Thursday, November 24, 2022

A Rude Return Home

This week's blog was supposed to be about our recent cruise to the Caribbean (Suddenly, I've become a Travel Blogger?) But something happened when we returned home that I feel is more important. The flu.

We hear about the flu all the time, it's in the news every fall. And we usually just shrug and go about our business; it's something we all have to live with, apparently. It's just a fact of life.

But the flu is nothing to sneeze about.

It put my husband in the hospital for 2 days.

It all started on Friday, Nov 18th. The end of our cruise to the Caribbean. As soon as my hubby stepped off the ship, he started coughing. We thought it was his hay fever, which means his post-nasal drip was causing his coughing. By the time we got home about noon, he was coughing pretty non-stop, so we called the doctor.

They assumed it was his post-nasal drip, for which they had treated him all during October, and ordered a stronger nasal spray and a stronger decongestant.

Hubby coughed all night long, didn't get any sleep. In the morning (Saturday), he complained that the meds weren't working. He needed my help getting off the sofa to go to the bathroom. This was concerning, so I called the doctor's answering service to ask what we should do.

The next I knew, he had fallen onto the sofa, with his head on the seat and his knees on the floor. He wasn't hurt, but he couldn't get up. I couldn't get him up. So I called for an ambulance. The fire truck arrived first, of course, and the 2 men who came helped him get seated on the sofa while I answered questions for the woman who had come. Then the ambulance arrived, and the paramedics evaluated him.

Suddenly, "Okay, we're going to take him in now", and they were wheeling him out the door. I had to ask where they were taking him, hoping it was South Lake Hospital, because I knew where that was. That was the place. I took a deep breath, trying to settle my nerves, gathered what I needed, and headed out.

What I learned in short order when I got to the Emergency Room was that he had a fever of 104, his pulse was rapid, his breathing was rapid, he was dehydrated, his blood oxygen was low and he was low on potassium. I watched as they attached his IV port (which they had put in before I got there) to 2-3 bags of saline, a bag of tylenol and one of potassium. They swabbed his nasals to test for a variety of viruses. They x-rayed his chest. They hooked him up to a bi-pac (similar to but different from a c-pac) to help his breathing. They sent him for a catscan and sent him upstairs to be admitted.

All because of the flu.

Little did I know at the time, but I was fighting the flu, too. When I got up on Sunday, I was feverish, headachy, and coughing. I didn't want to wind up as sick as he was, so I needed to get on that tamiflu you hear about, and do it fast. How to do that? I drove myself to the only urgent care location I knew, and they weren't open on Sundays (which deserves its own rant, but not today). So I drove to the South Lake Emergency Room. They swabbed my nose and took my temperature, gave me some tylenol and confirmed I had the flu. I got prescriptions for tamiflu and a strong decongestant and was sent home. I took my first dosages and climbed into bed, with an alarm set to wake me up when it was time to take more pills.

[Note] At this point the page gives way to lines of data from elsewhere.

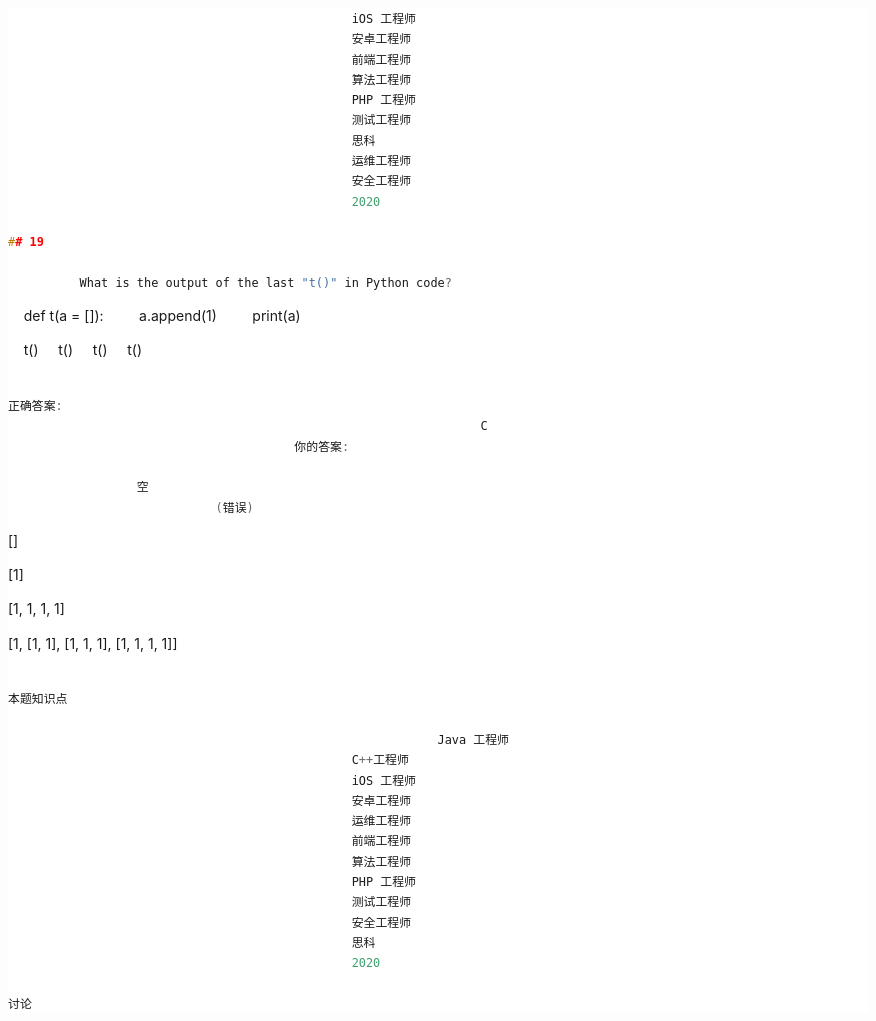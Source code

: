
 ```cpp
                                                iOS 工程师 
                                                安卓工程师 
                                                前端工程师 
                                                算法工程师 
                                                PHP 工程师 
                                                测试工程师 
                                                思科 
                                                运维工程师 
                                                安全工程师 
                                                2020 

## 19

          What is the output of the last "t()" in Python code? 

```
    def t(a = []):
        a.append(1)
        print(a)

    t()
    t()
    t()
    t()

```cpp

正确答案:
                                                                  C
                                        你的答案:

                  空
                             (错误)

```
[]
```cpp

```
[1]
```cpp

```
[1, 1, 1, 1]
```cpp

```
[1,  [1, 1],  [1, 1, 1], [1, 1, 1, 1]]
```cpp

本题知识点

                                                            Java 工程师 
                                                C++工程师 
                                                iOS 工程师 
                                                安卓工程师 
                                                运维工程师 
                                                前端工程师 
                                                算法工程师 
                                                PHP 工程师 
                                                测试工程师 
                                                安全工程师 
                                                思科 
                                                2020 

讨论
```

Thankfully, we are both getting better. Hubby is home, still feeling weak and foggy-headed. I occasionally cough and can't exert myself much, but I've lost the headache and the fever. I ordered Thanksgiving dinner and went to pick it up yesterday, and that was almost too much for me. But at least I won't have to cook.

We are thankful we are managing to get through this illness.

But please, flu is not just a fact of life; it's a dangerous fact of life. Take care of yourselves.